Repeat the whole listing exactly as written.

=== Section Start ===

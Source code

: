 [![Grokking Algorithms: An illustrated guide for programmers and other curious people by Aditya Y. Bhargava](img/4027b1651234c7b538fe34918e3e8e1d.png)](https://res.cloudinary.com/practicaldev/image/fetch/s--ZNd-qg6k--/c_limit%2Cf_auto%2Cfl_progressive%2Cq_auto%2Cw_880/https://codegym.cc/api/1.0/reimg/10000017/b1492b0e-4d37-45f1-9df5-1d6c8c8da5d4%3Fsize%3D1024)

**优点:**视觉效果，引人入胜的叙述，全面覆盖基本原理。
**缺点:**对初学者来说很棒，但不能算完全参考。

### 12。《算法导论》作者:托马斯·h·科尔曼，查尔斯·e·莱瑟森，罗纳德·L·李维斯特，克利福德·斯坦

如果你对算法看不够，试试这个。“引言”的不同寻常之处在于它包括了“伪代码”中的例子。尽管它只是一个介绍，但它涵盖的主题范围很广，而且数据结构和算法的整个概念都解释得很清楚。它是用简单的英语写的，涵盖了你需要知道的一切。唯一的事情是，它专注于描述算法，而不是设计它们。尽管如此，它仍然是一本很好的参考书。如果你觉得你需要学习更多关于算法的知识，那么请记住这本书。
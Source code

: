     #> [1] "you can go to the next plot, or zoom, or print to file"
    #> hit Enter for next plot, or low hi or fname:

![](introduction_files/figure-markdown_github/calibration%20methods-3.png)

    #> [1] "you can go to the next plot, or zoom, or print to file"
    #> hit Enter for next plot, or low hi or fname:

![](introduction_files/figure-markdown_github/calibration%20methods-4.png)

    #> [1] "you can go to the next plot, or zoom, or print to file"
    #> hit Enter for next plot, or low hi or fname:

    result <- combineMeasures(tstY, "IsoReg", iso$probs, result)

=== Section End ===

- RESULT OF THE TASK -
Source code

: [![Grokking Algorithms: An illustrated guide for programmers and other curious people by Aditya Y. Bhargava](img/4027b1651234c7b538fe34918e3e8e1d.png)](https://res.cloudinary.com/practicaldev/image/fetch/s--ZNd-qg6k--/c_limit%2Cf_auto%2Cfl_progressive%2Cq_auto%2Cw_880/https://codegym.cc/api/1.0/reimg/10000017/b1492b0e-4d37-45f1-9df5-1d6c8c8da5d4%3Fsize%3D1024)

**优点:**视觉效果，引人入胜的叙述，全面覆盖基本原理。
**缺点:**对初学者来说很棒，但不能算完全参考。

### 12。《算法导论》作者:托马斯·h·科尔曼，查尔斯·e·莱瑟森，罗纳德·L·李维斯特，克利福德·斯坦

如果你对算法看不够，试试这个。“引言”的不同寻常之处在于它包括了“伪代码”中的例子。尽管它只是一个介绍，但它涵盖的主题范围很广，而且数据结构和算法的整个概念都解释得很清楚。它是用简单的英语写的，涵盖了你需要知道的一切。唯一的事情是，它专注于描述算法，而不是设计它们。尽管如此，它仍然是一本很好的参考书。如果你觉得你需要学习更多关于算法的知识，那么请记住这本书。
Source code

:     #> [1] "you can go to the next plot, or zoom, or print to file"
    #> hit Enter for next plot, or low hi or fname:

![](introduction_files/figure-markdown_github/calibration%20methods-3.png)

    #> [1] "you can go to the next plot, or zoom, or print to file"
    #> hit Enter for next plot, or low hi or fname:

![](introduction_files/figure-markdown_github/calibration%20methods-4.png)

    #> [1] "you can go to the next plot, or zoom, or print to file"
    #> hit Enter for next plot, or low hi or fname:

    result <- combineMeasures(tstY, "IsoReg", iso$probs, result)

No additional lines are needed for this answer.